Databricks Labs is a relatively new offering from Databricks which showcases what their teams have been creating in the field to help their customers. As a Consultant, this makes my life a lot easier as I don’t have to re-invent the wheel and I can use it to demonstrate value in partnering with Databricks. There’s plenty of use cases that I’ll be using, and extending, with my client but the one I want to focus on in this post is the Data Generator.

Data Generator

The Data Generator aims to do just that: generate synthetic data for use in non-production environments while trying to represent realistic data. It uses the Spark engine to generate the data so is able to generate a huge amount of data in a short amount of time. It is a Python framework, so you have to be comfortable with Python and PySpark to generate data. But once data has been generated, you can then use any of the other languages supported by Databricks to consume it.

In order to generate data, you define a spec (which can imply a schema or use an existing schema) and seed each column using a series of approaches:

  • Based on ID fields of base data frame
  • Based on other columns in the spec
  • Based on the value on one or more base fields
  • Based on a hash of the base values
  • Generated at random

You can also iteratively generate data for a column by applying transformations on the base value of the column, such as:

  • Mapping the base value to one of a set of discrete values, including weighting
  • Applying arithmetic transformation
  • Applying string formatting

The generator is currently installed to a cluster as a wheel and enabled in your notebook using:

import dbldatagen as dg

From here we can create the specification for our synthetic data.

spec = (dg.DataGenerator(
        spark # initialize a spark session
        ,name="[name of dataset]"
        ,rows=[number of rows to be generated]
        ,partitions=[number of partitions to be generated]
        ,randomSeedMethod=None | "[fixed | hash_fieldname]"
        ,startingId=[starting value for seed]
        ,randomSeed=[seed for random number generator]
        ,verbose=True # generates verbose output
        ,debug=True # output debug level info 
        )
    .withColumn([column spec]) # inferring a schema
    .withSchema([Schema Definition]) # supplying a schema
)

We can then build upon the spec, by applying transformations in an iterative way, reflecting the quality of the data (e.g. missing data) that you might expect in a production system, as well as the patterns of the data too.

spec = (spec
            .withColumn("email", percentNulls=0.1, template=r'\w.\w@\w.com|\w@\w.co.u\k') # insert a random word from the ipsum lorem word set 
            .withColumn("ip_addr",template=r'\n.\n.\n.\n') # insert a random number between 0 and 255
            .withColumn("serial_number", minValue=1000000, maxValue=10000000, prefix="dr", random=True) # insert a random number using a range of values
            .withColumn("phone",template=r'+447dddddddddd') # insert a random digit between 0 and 9
        )

Finally, we use the build command to generate the data into a dataframe which can then be written and used by other processes or users.

testData = spec.build()

testData.write.format("delta").mode("overwrite").save("output path")

But the most incredible thing isn’t the ease in which synthetic data is generated.
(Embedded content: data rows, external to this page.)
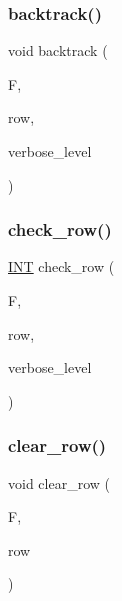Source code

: \subsubsection{\texorpdfstring{backtrack()}{backtrack()}}
{\footnotesize\ttfamily void backtrack (\begin{DoxyParamCaption}\item[{\mbox{\hyperlink{classfinite__field}{finite\+\_\+field}} $\ast$}]{F,  }\item[{\mbox{\hyperlink{galois_8h_a09fddde158a3a20bd2dcadb609de11dc}{I\+NT}}}]{row,  }\item[{\mbox{\hyperlink{galois_8h_a09fddde158a3a20bd2dcadb609de11dc}{I\+NT}}}]{verbose\+\_\+level }\end{DoxyParamCaption})}

\mbox{\label{plane__search_8_c_a7c747c8628656ffafe9b2d862bbd6751}} 
\subsubsection{\texorpdfstring{check\+\_\+row()}{check\_row()}}
{\footnotesize\ttfamily \mbox{\hyperlink{galois_8h_a09fddde158a3a20bd2dcadb609de11dc}{I\+NT}} check\+\_\+row (\begin{DoxyParamCaption}\item[{\mbox{\hyperlink{classfinite__field}{finite\+\_\+field}} $\ast$}]{F,  }\item[{\mbox{\hyperlink{galois_8h_a09fddde158a3a20bd2dcadb609de11dc}{I\+NT}}}]{row,  }\item[{\mbox{\hyperlink{galois_8h_a09fddde158a3a20bd2dcadb609de11dc}{I\+NT}}}]{verbose\+\_\+level }\end{DoxyParamCaption})}

\mbox{\label{plane__search_8_c_a01be99b2c2aaa2497103b10c56fd259e}} 
\subsubsection{\texorpdfstring{clear\+\_\+row()}{clear\_row()}}
{\footnotesize\ttfamily void clear\+\_\+row (\begin{DoxyParamCaption}\item[{\mbox{\hyperlink{classfinite__field}{finite\+\_\+field}} $\ast$}]{F,  }\item[{\mbox{\hyperlink{galois_8h_a09fddde158a3a20bd2dcadb609de11dc}{I\+NT}}}]{row }\end{DoxyParamCaption})}

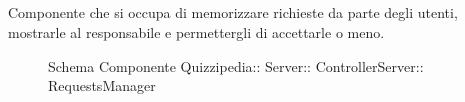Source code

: \subsection{}
Componente che si occupa di memorizzare richieste da parte degli utenti, mostrarle al responsabile e permettergli di accettarle o meno.
\begin{figure}[H]
\centering
\noindent{}
\caption[Schema Componente RequestsManager]{Schema Componente Quizzipedia:: Server:: ControllerServer:: RequestsManager}
\end{figure}
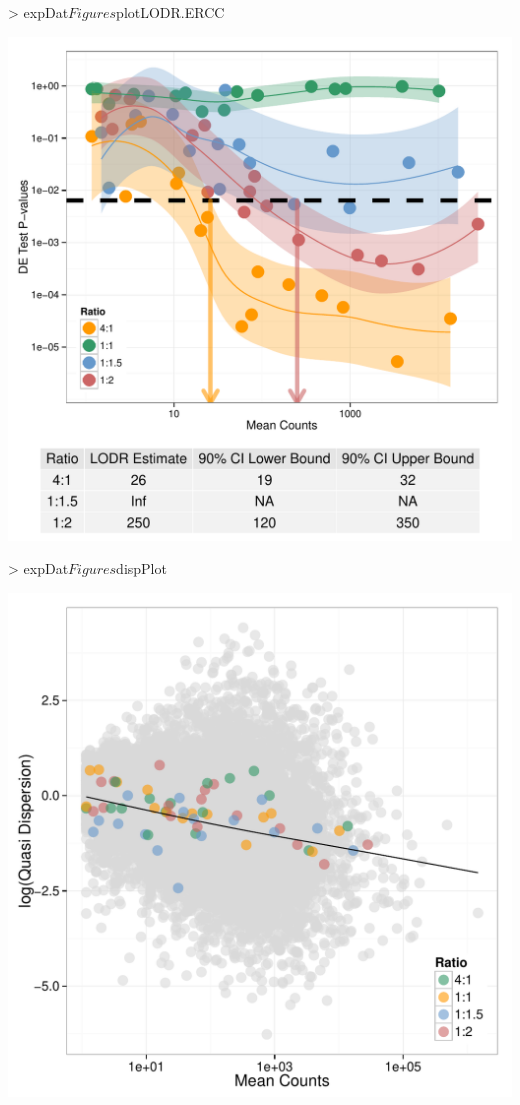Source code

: \documentclass{article}
\begin{document}
\begin{center}
\begin{Schunk}
\begin{Sinput}
> expDat$Figures$plotLODR.ERCC
\end{Sinput}
\end{Schunk}
\includegraphics{erccdashboardVignette-printPanelB}
\end{center}
\clearpage
\begin{center}
\begin{Schunk}
\begin{Sinput}
> expDat$Figures$dispPlot
\end{Sinput}
\end{Schunk}
\includegraphics{erccdashboardVignette-printPanelC}
\end{center}
\end{document}
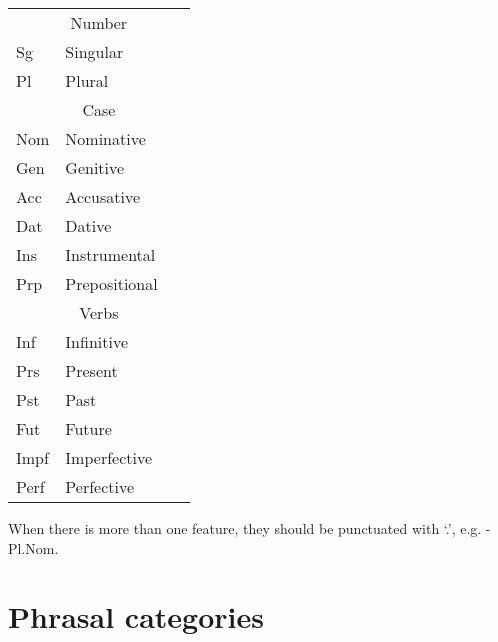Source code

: \documentclass[a4paper,11pt, onecolumn,twoside]{article}
\begin{document}
\begin{tabular}{lll}
\multicolumn{3}{c}{Number} \\
Sg  & Singular & ~ \\
Pl  & Plural & ~ \\

\multicolumn{3}{c}{Case} \\
Nom & Nominative & ~ \\
Gen & Genitive & ~ \\
Acc & Accusative & ~ \\
Dat & Dative & ~ \\
Ins & Instrumental & ~ \\
Prp & Prepositional & ~ \\

\multicolumn{3}{c}{Verbs} \\
Inf & Infinitive & ~ \\
Prs & Present   & ~ \\
Pst & Past & ~ \\
Fut & Future    & ~ \\
Impf & Imperfective & ~ \\
Perf & Perfective & ~ \\

\end{tabular}

When there is more than one feature, they should be punctuated with `.', e.g. -Pl.Nom.

\section{Phrasal categories}
\end{document}
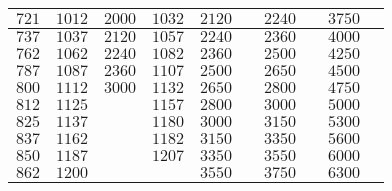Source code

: \begin{table}[]
\begin{tabular}{|c|c|c|c|c|c|c|c|c|c|}
$721$       & $1012$       & $2000$      & $1032$      & $2120$      &           & $2240$            &                 & $3750$            &                 \\ \hline
$737$       & $1037$       & $2120$      & $1057$      & $2240$      &           & $2360$            &                 & $4000$            &                 \\ \hline
$762$       & $1062$       & $2240$      & $1082$      & $2360$      &           & $2500$            &                 & $4250$            &                 \\ \hline
$787$       & $1087$       & $2360$      & $1107$      & $2500$      &           & $2650$            &                 & $4500$            &                 \\ \hline
$800$       & $1112$       & $3000$      & $1132$      & $2650$      &           & $2800$            &                 & $4750$            &                 \\ \hline
$812$       & $1125$       &           & $1157$      & $2800$      &           & $3000$            &                 & $5000$            &                 \\ \hline
$825$       & $1137$       &           & $1180$      & $3000$      &           & $3150$            &                 & $5300$            &                 \\ \hline
$837$       & $1162$       &           & $1182$      & $3150$      &           & $3350$            &                 & $5600$            &                 \\ \hline
$850$       & $1187$       &           & $1207$      & $3350$      &           & $3550$            &                 & $6000$            &                 \\ \hline
$862$       & $1200$       &           &           & $3550$      &           & $3750$            &                 & $6300$            &                 \\ \hline
\end{tabular}
\end{table}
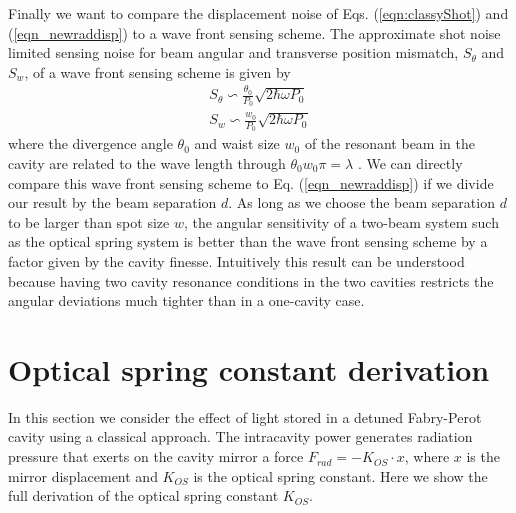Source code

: Finally we want to compare the displacement noise of Eqs. (\ref{eqn:classyShot}) and (\ref{eqn_newraddisp}) to a wave front sensing scheme.
The approximate shot noise limited sensing noise for beam angular and transverse position mismatch, $S_\theta$ and $S_w$, of a wave front sensing scheme is given by
\begin{align}
\label{eqn:WFSShot}
S_\theta \backsim \frac{\theta_0}{P_0} \sqrt{2 \hbar \omega P_0} \\
S_w \backsim \frac{w_0}{P_0} \sqrt{2 \hbar \omega P_0}
\end{align}
where the divergence angle $\theta_0$ and waist size $w_0$ of the resonant beam in the cavity are related to the wave length through $\theta_0  w_0  \pi  = \lambda$ \cite{MavThesis}. We can directly compare this wave front sensing scheme to Eq. (\ref{eqn_newraddisp}) if we divide our result by the beam separation $d$.
As long as we choose the beam separation $d$ to be larger than spot size $w$,
 the angular sensitivity of a two-beam system such as the optical spring system
is better than the wave front sensing scheme 
by a factor given by the cavity finesse. Intuitively this result can be understood because having two cavity resonance conditions in the two cavities restricts the angular deviations much tighter than in a one-cavity case. 


\section{Optical spring constant derivation}
\label{app:A} 

In this section we consider the effect of light stored in a detuned Fabry-Perot cavity using a classical approach.
The intracavity power generates radiation pressure that exerts on the cavity mirror a force $F_{rad}=-K_{OS}\cdot x$,
where $x$ is the mirror displacement and $K_{OS}$ is the optical spring constant.
Here we show the full derivation of the optical spring constant $K_{OS}$.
The most incredible thing is being able to generate synthetic data that relates to other synthetic data - consistent primary and foreign keys that you will most likely encounter in a production operational system.

Conclusion

My previous experiences of generating synthetic data is a costly exercise, which largely isn’t worth the hassle. However, the Databricks Data Generator is easy to work with and makes generating synthetic data, through the multiple table approach, worthwhile.

However, you still need access to production data in order to profile it and capture the quality of the data so that you’re making synthetic data reflective of the challenges that you’ll face once it comes to deploying your analytical solution to production and it starts ingesting and transforming production data in the wild.

I cannot wait to start using this in every single project! Not only will it alleviate many concerns InfoSec might have with non-production environments, it will help improve knowledge of the data - due to the need to profile and model the data for generating a synthetic version of it.